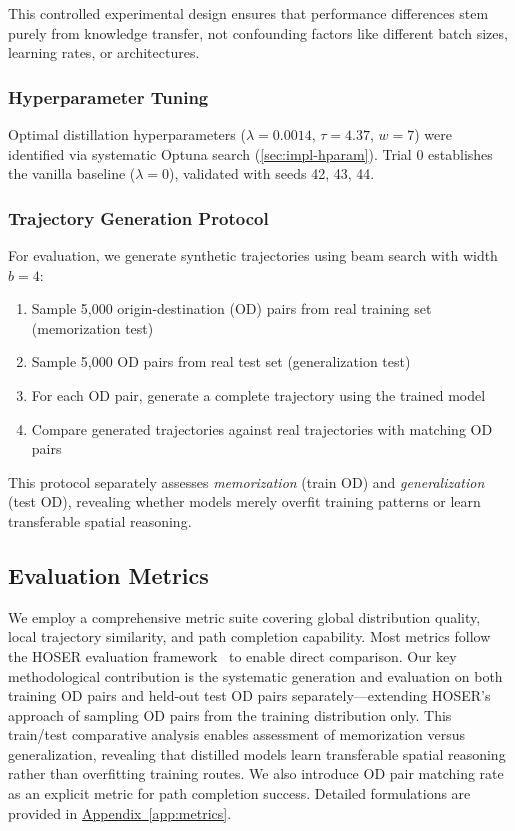 This controlled experimental design ensures that performance differences stem purely from knowledge transfer, not confounding factors like different batch sizes, learning rates, or architectures.

\subsubsection{Hyperparameter Tuning}

Optimal distillation hyperparameters ($\lambda = 0.0014$, $\tau = 4.37$, $w = 7$) were identified via systematic Optuna search (\autoref{sec:impl-hparam}). Trial 0 establishes the vanilla baseline ($\lambda = 0$), validated with seeds 42, 43, 44.

\subsubsection{Trajectory Generation Protocol}

For evaluation, we generate synthetic trajectories using beam search with width $b = 4$:

\begin{enumerate}[noitemsep,topsep=0pt]
    \item Sample 5,000 origin-destination (OD) pairs from real training set (memorization test)
    \item Sample 5,000 OD pairs from real test set (generalization test)
    \item For each OD pair, generate a complete trajectory using the trained model
    \item Compare generated trajectories against real trajectories with matching OD pairs
\end{enumerate}

This protocol separately assesses \emph{memorization} (train OD) and \emph{generalization} (test OD), revealing whether models merely overfit training patterns or learn transferable spatial reasoning.

\subsection{Evaluation Metrics}
\label{sec:eval-metrics}

We employ a comprehensive metric suite covering global distribution quality, local trajectory similarity, and path completion capability. Most metrics follow the HOSER evaluation framework~\cite{caoHolisticSemanticRepresentation2025,HOSEREvaluationMainipynb} to enable direct comparison. Our key methodological contribution is the systematic generation and evaluation on both training OD pairs and held-out test OD pairs separately---extending HOSER's approach of sampling OD pairs from the training distribution only. This train/test comparative analysis enables assessment of memorization versus generalization, revealing that distilled models learn transferable spatial reasoning rather than overfitting training routes. We also introduce OD pair matching rate as an explicit metric for path completion success. Detailed formulations are provided in \hyperref[app:metrics]{Appendix~\ref*{app:metrics}}.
******
### [ASSIGNMENT]
Among the lines of the listing above, which ones contain the word "using"? Show them.

### [REPLY TO THE TASK]
For evaluation, we generate synthetic trajectories using beam search with width $b = 4$:
    \item For each OD pair, generate a complete trajectory using the trained model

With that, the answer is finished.